Our approach to estimating proportional and contribution to species deficit produced implausible estimates for a few islands with unusually high species richness (occurring in pollinator, mycorrhizal, and N-fixing analyses on 17, 41, and 2 out of 212 islands, respectively). Rather than removing these observations, we constrained these extremes to the smallest and largest values that should occur for proportional species deficit and contribution to species deficit (0 and 1; ‘constrained response’ models). We report results from this approach because it provided the best fit to the data. However, we also confirmed that this approach did not influence our results by rerunning the analyses including these extreme values (‘extreme response’ models) and using a linear model with Gaussian errors and the same predictors as we report in this manuscript. All results are reported in Supplementary Tables 35.
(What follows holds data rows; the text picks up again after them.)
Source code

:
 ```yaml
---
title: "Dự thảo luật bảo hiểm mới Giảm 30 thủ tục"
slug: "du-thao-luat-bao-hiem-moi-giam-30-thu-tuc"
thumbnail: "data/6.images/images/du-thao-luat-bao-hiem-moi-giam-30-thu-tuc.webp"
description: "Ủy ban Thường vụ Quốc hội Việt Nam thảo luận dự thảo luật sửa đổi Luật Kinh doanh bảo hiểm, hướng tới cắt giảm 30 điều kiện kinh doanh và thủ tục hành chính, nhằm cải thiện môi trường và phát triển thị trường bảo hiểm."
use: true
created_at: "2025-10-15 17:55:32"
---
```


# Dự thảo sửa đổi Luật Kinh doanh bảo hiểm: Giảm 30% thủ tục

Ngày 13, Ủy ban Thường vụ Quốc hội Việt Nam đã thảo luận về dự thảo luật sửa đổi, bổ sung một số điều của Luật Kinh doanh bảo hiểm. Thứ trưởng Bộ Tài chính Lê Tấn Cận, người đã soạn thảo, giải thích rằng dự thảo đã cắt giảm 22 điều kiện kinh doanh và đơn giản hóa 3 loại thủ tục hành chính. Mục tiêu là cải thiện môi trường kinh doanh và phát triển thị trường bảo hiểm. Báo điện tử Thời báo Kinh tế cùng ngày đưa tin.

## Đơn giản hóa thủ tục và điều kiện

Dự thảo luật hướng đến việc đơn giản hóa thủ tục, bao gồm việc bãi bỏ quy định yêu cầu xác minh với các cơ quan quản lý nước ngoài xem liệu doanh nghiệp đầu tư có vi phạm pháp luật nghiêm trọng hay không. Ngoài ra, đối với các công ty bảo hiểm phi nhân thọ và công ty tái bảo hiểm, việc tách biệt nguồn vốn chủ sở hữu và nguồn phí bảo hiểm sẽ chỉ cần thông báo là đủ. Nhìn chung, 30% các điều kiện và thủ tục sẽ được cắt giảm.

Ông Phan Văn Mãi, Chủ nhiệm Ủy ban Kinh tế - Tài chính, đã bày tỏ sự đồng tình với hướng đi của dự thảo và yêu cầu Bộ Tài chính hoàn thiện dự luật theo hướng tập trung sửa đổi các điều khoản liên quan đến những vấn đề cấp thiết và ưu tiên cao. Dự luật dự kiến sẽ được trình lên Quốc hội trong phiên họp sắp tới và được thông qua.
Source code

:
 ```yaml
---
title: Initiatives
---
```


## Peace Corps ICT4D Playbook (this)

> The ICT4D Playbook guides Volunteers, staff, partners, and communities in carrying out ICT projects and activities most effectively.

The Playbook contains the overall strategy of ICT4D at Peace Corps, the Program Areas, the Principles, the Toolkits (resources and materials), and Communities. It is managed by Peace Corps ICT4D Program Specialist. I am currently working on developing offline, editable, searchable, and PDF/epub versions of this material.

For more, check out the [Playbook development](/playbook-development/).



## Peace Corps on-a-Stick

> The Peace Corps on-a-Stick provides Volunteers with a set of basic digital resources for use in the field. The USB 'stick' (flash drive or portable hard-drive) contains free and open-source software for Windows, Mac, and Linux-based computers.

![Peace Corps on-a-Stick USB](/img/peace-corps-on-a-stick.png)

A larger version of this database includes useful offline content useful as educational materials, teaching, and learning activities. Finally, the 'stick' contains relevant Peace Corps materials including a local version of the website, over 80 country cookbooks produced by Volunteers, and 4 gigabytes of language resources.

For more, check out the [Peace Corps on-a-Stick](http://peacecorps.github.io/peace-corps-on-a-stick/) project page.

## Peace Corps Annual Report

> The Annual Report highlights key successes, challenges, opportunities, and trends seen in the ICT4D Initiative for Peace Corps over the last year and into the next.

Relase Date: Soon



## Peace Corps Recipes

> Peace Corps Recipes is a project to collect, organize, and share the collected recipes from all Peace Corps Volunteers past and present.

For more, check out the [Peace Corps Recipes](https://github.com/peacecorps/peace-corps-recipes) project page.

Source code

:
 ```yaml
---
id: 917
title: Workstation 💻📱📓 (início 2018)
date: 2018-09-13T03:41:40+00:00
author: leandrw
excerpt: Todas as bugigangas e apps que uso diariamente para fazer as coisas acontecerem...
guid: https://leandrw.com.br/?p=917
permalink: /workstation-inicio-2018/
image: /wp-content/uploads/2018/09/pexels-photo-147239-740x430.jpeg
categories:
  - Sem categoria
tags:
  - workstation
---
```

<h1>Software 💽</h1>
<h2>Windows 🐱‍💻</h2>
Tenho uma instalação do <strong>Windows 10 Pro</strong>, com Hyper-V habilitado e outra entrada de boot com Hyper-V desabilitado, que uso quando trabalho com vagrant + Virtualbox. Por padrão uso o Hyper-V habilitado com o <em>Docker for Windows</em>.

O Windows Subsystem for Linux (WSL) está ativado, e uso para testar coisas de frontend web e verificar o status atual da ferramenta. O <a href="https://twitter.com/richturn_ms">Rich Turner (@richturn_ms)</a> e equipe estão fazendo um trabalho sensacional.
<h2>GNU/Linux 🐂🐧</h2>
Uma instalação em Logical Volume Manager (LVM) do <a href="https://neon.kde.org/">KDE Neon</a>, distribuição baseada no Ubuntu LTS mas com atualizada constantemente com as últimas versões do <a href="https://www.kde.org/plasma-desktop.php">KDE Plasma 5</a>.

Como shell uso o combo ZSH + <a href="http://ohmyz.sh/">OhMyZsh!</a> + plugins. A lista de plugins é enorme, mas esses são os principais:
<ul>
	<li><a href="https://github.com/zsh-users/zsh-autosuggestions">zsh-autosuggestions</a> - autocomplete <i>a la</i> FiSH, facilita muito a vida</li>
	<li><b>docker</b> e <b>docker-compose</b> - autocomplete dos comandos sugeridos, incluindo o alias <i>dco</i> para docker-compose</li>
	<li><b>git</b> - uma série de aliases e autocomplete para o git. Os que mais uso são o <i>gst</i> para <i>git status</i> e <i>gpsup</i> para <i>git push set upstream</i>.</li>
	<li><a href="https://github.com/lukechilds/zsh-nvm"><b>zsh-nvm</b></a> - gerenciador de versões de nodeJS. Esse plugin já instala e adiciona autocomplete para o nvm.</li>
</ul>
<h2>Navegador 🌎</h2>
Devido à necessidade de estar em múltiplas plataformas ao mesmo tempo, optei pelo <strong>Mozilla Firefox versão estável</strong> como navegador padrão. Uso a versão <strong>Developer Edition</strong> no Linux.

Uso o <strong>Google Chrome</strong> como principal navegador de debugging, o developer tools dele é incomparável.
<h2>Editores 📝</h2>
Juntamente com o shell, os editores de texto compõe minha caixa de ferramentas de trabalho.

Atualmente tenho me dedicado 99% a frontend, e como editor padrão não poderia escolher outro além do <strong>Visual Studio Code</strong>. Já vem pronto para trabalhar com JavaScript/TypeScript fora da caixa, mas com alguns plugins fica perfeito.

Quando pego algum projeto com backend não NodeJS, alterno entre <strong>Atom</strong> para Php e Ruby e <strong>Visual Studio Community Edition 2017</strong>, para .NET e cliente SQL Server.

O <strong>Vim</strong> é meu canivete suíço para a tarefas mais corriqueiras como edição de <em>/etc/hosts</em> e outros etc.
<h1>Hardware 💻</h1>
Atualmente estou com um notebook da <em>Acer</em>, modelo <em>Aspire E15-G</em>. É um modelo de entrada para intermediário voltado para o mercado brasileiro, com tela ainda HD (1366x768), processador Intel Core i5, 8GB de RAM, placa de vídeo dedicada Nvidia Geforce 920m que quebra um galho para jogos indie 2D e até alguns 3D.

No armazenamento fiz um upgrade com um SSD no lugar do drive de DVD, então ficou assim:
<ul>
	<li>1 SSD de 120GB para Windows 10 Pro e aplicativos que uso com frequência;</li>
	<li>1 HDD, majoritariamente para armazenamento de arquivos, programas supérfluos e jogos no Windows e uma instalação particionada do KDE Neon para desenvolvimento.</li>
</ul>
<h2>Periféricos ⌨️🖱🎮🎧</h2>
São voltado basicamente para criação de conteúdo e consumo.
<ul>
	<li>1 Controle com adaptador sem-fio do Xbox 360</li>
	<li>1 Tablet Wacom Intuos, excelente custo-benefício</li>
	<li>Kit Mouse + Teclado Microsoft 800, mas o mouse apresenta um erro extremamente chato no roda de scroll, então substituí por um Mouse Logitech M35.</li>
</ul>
To model proportional species deficit, we used a weighted GLM with Gaussian errors and an identity link. A separate model was run for each mutualism type (pollinator syndrome, mycorrhizal and N-fixing). Fixed effects included absolute latitude, area, distance, elevation range, precipitation, mutualist status and the interaction between absolute latitude and mutualist status. Region was specified as a random effect to control for repeated measures of each island (that is, the separate measures of each level of mutualist status). These models allowed us to test for a consistent biotic mutualist filter within each mutualism type and evaluate whether this varied with latitude. To do this, we used post hoc contrasts using pairwise comparisons of model coefficients with least squares means.

To model contribution to species deficit, we used a weighted GLM with Gaussian errors and an identity link. We included the fixed effects of absolute latitude (as a polynomial function), mutualist status (either pollinator syndrome, mycorrhizal type or N-fixing type), area, distance, elevation range, and the interactions between mutualist status and absolute latitude. Region was again specified as a random effect. To confirm that these patterns were not influenced by interactions between latitude and other biogeographical variables, we separately modelled each mutualist status within each mutualist type with a more complex set of predictors. We created full models that added interactions between absolute latitude and area, distance, precipitation, and elevational range, and we used stepwise model reduction to simplify these models based on significance (P < 0.05) to obtain the most parsimonious model. For both proportional species deficit and contribution to species deficit, we confirmed that alternative modelling approaches (such as beta regression or binomial errors with a logit link) did not produce a better fit to the data.